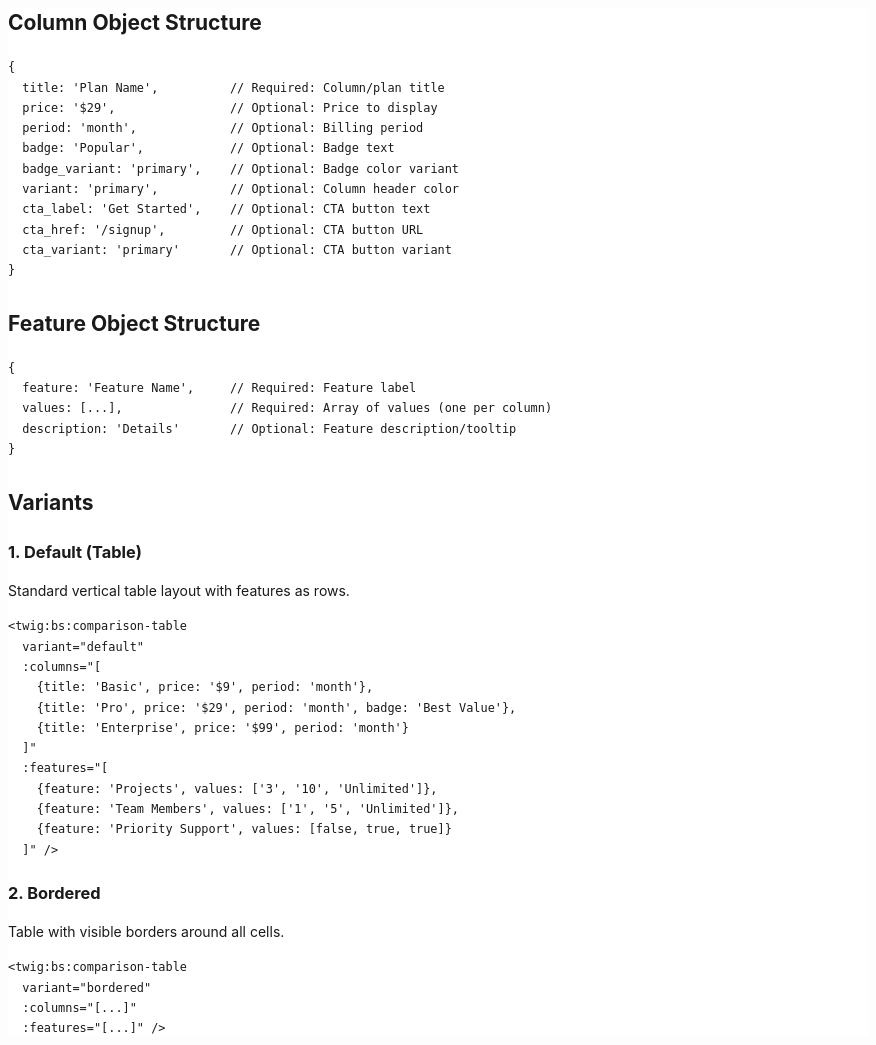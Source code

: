 ## Column Object Structure

```twig
{
  title: 'Plan Name',          // Required: Column/plan title
  price: '$29',                // Optional: Price to display
  period: 'month',             // Optional: Billing period
  badge: 'Popular',            // Optional: Badge text
  badge_variant: 'primary',    // Optional: Badge color variant
  variant: 'primary',          // Optional: Column header color
  cta_label: 'Get Started',    // Optional: CTA button text
  cta_href: '/signup',         // Optional: CTA button URL
  cta_variant: 'primary'       // Optional: CTA button variant
}
```

## Feature Object Structure

```twig
{
  feature: 'Feature Name',     // Required: Feature label
  values: [...],               // Required: Array of values (one per column)
  description: 'Details'       // Optional: Feature description/tooltip
}
```

## Variants

### 1. Default (Table)
Standard vertical table layout with features as rows.

```twig
<twig:bs:comparison-table
  variant="default"
  :columns="[
    {title: 'Basic', price: '$9', period: 'month'},
    {title: 'Pro', price: '$29', period: 'month', badge: 'Best Value'},
    {title: 'Enterprise', price: '$99', period: 'month'}
  ]"
  :features="[
    {feature: 'Projects', values: ['3', '10', 'Unlimited']},
    {feature: 'Team Members', values: ['1', '5', 'Unlimited']},
    {feature: 'Priority Support', values: [false, true, true]}
  ]" />
```

### 2. Bordered
Table with visible borders around all cells.

```twig
<twig:bs:comparison-table
  variant="bordered"
  :columns="[...]"
  :features="[...]" />
```
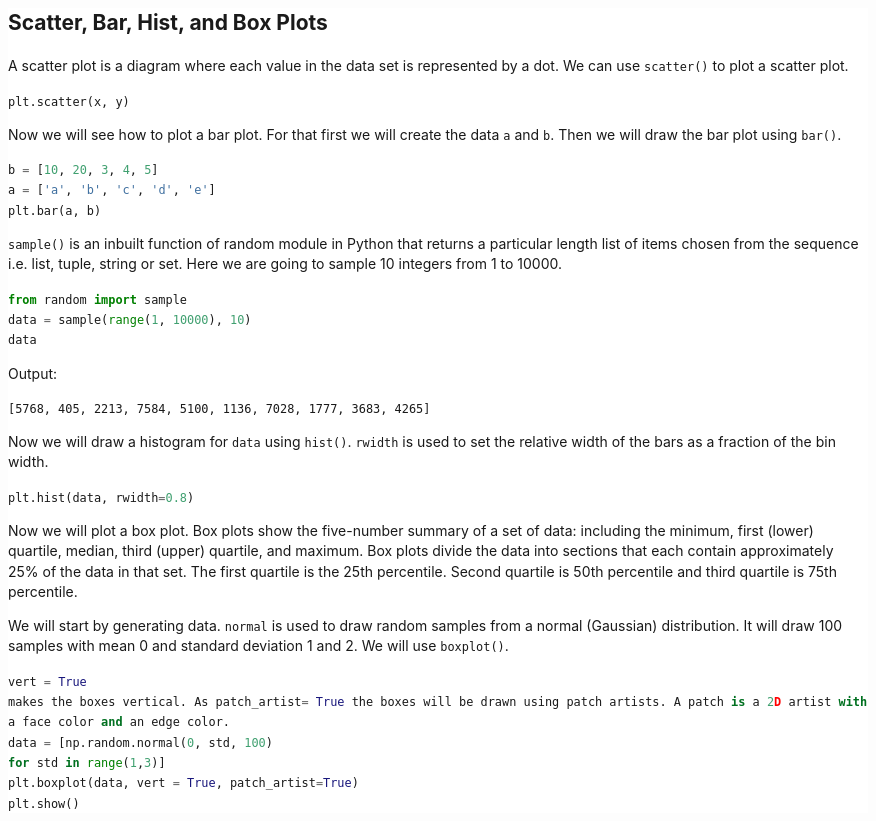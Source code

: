 ## Scatter, Bar, Hist, and Box Plots

A scatter plot is a diagram where each value in the data set is represented by a dot. We can use `scatter()` to plot a scatter plot.

```python
plt.scatter(x, y)
```

Now we will see how to plot a bar plot. For that first we will create the data `a` and `b`. Then we will draw the bar plot using `bar()`.

```python
b = [10, 20, 3, 4, 5]
a = ['a', 'b', 'c', 'd', 'e']
plt.bar(a, b)
```

`sample()` is an inbuilt function of random module in Python that returns a particular length list of items chosen from the sequence i.e. list, tuple, string or set. Here we are going to sample 10 integers from 1 to 10000.

```python
from random import sample
data = sample(range(1, 10000), 10)
data
```

Output:
```
[5768, 405, 2213, 7584, 5100, 1136, 7028, 1777, 3683, 4265]
```

Now we will draw a histogram for `data` using `hist()`. `rwidth` is used to set the relative width of the bars as a fraction of the bin width.

```python
plt.hist(data, rwidth=0.8)
```

Now we will plot a box plot. Box plots show the five-number summary of a set of data: including the minimum, first (lower) quartile, median, third (upper) quartile, and maximum. Box plots divide the data into sections that each contain approximately 25% of the data in that set. The first quartile is the 25th percentile. Second quartile is 50th percentile and third quartile is 75th percentile.

We will start by generating data. `normal` is used to draw random samples from a normal (Gaussian) distribution. It will draw 100 samples with mean 0 and standard deviation 1 and 2. We will use `boxplot()`.

```python
vert = True
makes the boxes vertical. As patch_artist= True the boxes will be drawn using patch artists. A patch is a 2D artist with a face color and an edge color.
data = [np.random.normal(0, std, 100)
for std in range(1,3)]
plt.boxplot(data, vert = True, patch_artist=True)
plt.show()
```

-------

> [Problem to solve]
Repeat the records above verbatim, with no pictures in the result.

> [Task response]
Source code

: ## Column Object Structure

```twig
{
  title: 'Plan Name',          // Required: Column/plan title
  price: '$29',                // Optional: Price to display
  period: 'month',             // Optional: Billing period
  badge: 'Popular',            // Optional: Badge text
  badge_variant: 'primary',    // Optional: Badge color variant
  variant: 'primary',          // Optional: Column header color
  cta_label: 'Get Started',    // Optional: CTA button text
  cta_href: '/signup',         // Optional: CTA button URL
  cta_variant: 'primary'       // Optional: CTA button variant
}
```

## Feature Object Structure

```twig
{
  feature: 'Feature Name',     // Required: Feature label
  values: [...],               // Required: Array of values (one per column)
  description: 'Details'       // Optional: Feature description/tooltip
}
```

## Variants

### 1. Default (Table)
Standard vertical table layout with features as rows.

```twig
<twig:bs:comparison-table
  variant="default"
  :columns="[
    {title: 'Basic', price: '$9', period: 'month'},
    {title: 'Pro', price: '$29', period: 'month', badge: 'Best Value'},
    {title: 'Enterprise', price: '$99', period: 'month'}
  ]"
  :features="[
    {feature: 'Projects', values: ['3', '10', 'Unlimited']},
    {feature: 'Team Members', values: ['1', '5', 'Unlimited']},
    {feature: 'Priority Support', values: [false, true, true]}
  ]" />
```

### 2. Bordered
Table with visible borders around all cells.

```twig
<twig:bs:comparison-table
  variant="bordered"
  :columns="[...]"
  :features="[...]" />
```
Source code

: ## Scatter, Bar, Hist, and Box Plots

A scatter plot is a diagram where each value in the data set is represented by a dot. We can use `scatter()` to plot a scatter plot.

```python
plt.scatter(x, y)
```

Now we will see how to plot a bar plot. For that first we will create the data `a` and `b`. Then we will draw the bar plot using `bar()`.

```python
b = [10, 20, 3, 4, 5]
a = ['a', 'b', 'c', 'd', 'e']
plt.bar(a, b)
```

`sample()` is an inbuilt function of random module in Python that returns a particular length list of items chosen from the sequence i.e. list, tuple, string or set. Here we are going to sample 10 integers from 1 to 10000.

```python
from random import sample
data = sample(range(1, 10000), 10)
data
```

Output:
```
[5768, 405, 2213, 7584, 5100, 1136, 7028, 1777, 3683, 4265]
```

Now we will draw a histogram for `data` using `hist()`. `rwidth` is used to set the relative width of the bars as a fraction of the bin width.

```python
plt.hist(data, rwidth=0.8)
```

Now we will plot a box plot. Box plots show the five-number summary of a set of data: including the minimum, first (lower) quartile, median, third (upper) quartile, and maximum. Box plots divide the data into sections that each contain approximately 25% of the data in that set. The first quartile is the 25th percentile. Second quartile is 50th percentile and third quartile is 75th percentile.

We will start by generating data. `normal` is used to draw random samples from a normal (Gaussian) distribution. It will draw 100 samples with mean 0 and standard deviation 1 and 2. We will use `boxplot()`.

```python
vert = True
makes the boxes vertical. As patch_artist= True the boxes will be drawn using patch artists. A patch is a 2D artist with a face color and an edge color.
data = [np.random.normal(0, std, 100)
for std in range(1,3)]
plt.boxplot(data, vert = True, patch_artist=True)
plt.show()
```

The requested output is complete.